Long distance meant nothing, when the passion was as strong as it is between us, and the communication is as crystal clear as it kept being.

We have been together for over six months, and we have never lived in the same city. It never mattered, because the connection is strong.

Sometimes, things didn’t work out when she came to visit, but she would let me know what happened the same day. She was great that way.

Shit happens, and as long as the love plumber comes along to flush it and plunge it, then the bathroom gets clean for the next time you poop!

Love can overcome almost anything. The expression of love is the bonding agent that makes things work out when things stop working.

So, last time we had plans, I was happy. I wrote her name in the schedule of lovers I keep. I wasn’t gonna let this time slide by again, no way!

We set up plans to hang on a Friday night. I cleaned up my crib so she could sleep over. I got food and other party favors for us. Ready to go.
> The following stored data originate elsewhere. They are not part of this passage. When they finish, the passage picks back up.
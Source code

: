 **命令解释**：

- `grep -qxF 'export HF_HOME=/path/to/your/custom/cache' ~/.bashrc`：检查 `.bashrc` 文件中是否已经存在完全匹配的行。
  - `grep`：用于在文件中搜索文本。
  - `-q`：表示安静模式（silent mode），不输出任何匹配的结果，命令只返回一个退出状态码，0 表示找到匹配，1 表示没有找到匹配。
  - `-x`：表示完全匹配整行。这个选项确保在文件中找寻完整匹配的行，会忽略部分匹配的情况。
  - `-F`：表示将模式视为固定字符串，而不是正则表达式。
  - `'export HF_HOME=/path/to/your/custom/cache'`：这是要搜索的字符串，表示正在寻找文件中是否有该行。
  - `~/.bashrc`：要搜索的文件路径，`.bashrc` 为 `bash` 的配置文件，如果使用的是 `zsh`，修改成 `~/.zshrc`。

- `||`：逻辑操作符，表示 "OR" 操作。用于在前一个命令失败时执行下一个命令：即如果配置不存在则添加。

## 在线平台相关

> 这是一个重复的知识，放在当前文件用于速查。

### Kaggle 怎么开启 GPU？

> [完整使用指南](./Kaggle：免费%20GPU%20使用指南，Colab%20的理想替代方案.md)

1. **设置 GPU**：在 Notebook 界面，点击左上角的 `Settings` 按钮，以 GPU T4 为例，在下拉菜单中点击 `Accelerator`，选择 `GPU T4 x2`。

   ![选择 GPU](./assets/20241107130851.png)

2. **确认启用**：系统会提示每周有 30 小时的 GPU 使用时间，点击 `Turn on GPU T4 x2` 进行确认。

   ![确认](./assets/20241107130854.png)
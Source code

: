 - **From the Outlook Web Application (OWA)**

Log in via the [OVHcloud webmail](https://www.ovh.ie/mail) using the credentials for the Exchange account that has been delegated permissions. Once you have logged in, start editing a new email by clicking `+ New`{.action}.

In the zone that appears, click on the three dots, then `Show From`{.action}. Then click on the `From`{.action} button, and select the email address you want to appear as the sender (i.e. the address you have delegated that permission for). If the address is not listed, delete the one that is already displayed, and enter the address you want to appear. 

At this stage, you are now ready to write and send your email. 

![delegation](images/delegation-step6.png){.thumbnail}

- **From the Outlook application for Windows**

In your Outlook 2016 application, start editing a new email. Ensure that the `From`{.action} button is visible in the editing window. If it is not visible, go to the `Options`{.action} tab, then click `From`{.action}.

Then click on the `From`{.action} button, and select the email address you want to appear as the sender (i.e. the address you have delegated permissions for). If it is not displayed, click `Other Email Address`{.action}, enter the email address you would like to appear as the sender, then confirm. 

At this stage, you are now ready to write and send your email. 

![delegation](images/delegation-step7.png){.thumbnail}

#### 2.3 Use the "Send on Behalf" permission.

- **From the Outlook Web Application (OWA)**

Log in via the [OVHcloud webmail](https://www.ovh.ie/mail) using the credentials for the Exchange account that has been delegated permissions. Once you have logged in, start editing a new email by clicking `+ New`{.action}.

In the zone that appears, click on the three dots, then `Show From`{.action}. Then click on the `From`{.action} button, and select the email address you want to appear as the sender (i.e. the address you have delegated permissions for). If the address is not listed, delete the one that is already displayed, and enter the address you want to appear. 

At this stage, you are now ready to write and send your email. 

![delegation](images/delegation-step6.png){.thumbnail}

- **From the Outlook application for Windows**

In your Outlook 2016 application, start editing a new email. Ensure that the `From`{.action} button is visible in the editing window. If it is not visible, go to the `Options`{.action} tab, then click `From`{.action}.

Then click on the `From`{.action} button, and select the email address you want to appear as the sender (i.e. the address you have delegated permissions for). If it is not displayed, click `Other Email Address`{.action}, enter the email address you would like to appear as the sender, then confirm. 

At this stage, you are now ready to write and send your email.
So I talked to her on Friday evening when she got in town. I was excited, she was hyper. She told me where she was going. I was like okay.

But then, I had some shitty shit happen to me a few hours before I was supposed to meet up with her. So I sent her a message saying so.

I was like “I don’t think I can come out and dance, but I’m still totally craving to spend time with you tonight. Are you going to sleep over here?”

And then… I didn’t hear anything.

I sent one more message a few hours later, before the night was done: “You can still sleep over here if you want, lover. See you.”

Nothing.

I was extra bummed. But since the day was already shite, I didn’t mind the extra sleep time. Good night cruel world. See you in the morning.

When I woke up on Saturday, I got a couple messages from her at noon. She said “I’m sorry! A friend came into town by surprise and we got mashed up together. I didn’t mean to disappear on you, I’m so sorry. If you’re available, then please let’s get together before tonight. Cool?”

It was very cool with me.

Our communication was so consistent, the moment that it wasn’t, it threw me off. But the love was also so consistent, I had faith in our future!

And the very next day, she came by, exactly when she said… and the moment she got to the door, we started kissing passionately… and the lovemaking started very very soon after!

Communication is damn near everything in poly problem solving. If you speak enough truth, everything gets solved.

We went to go eat, converse all night, then came back home and made passionate love again!!! And the day ended happily ever after.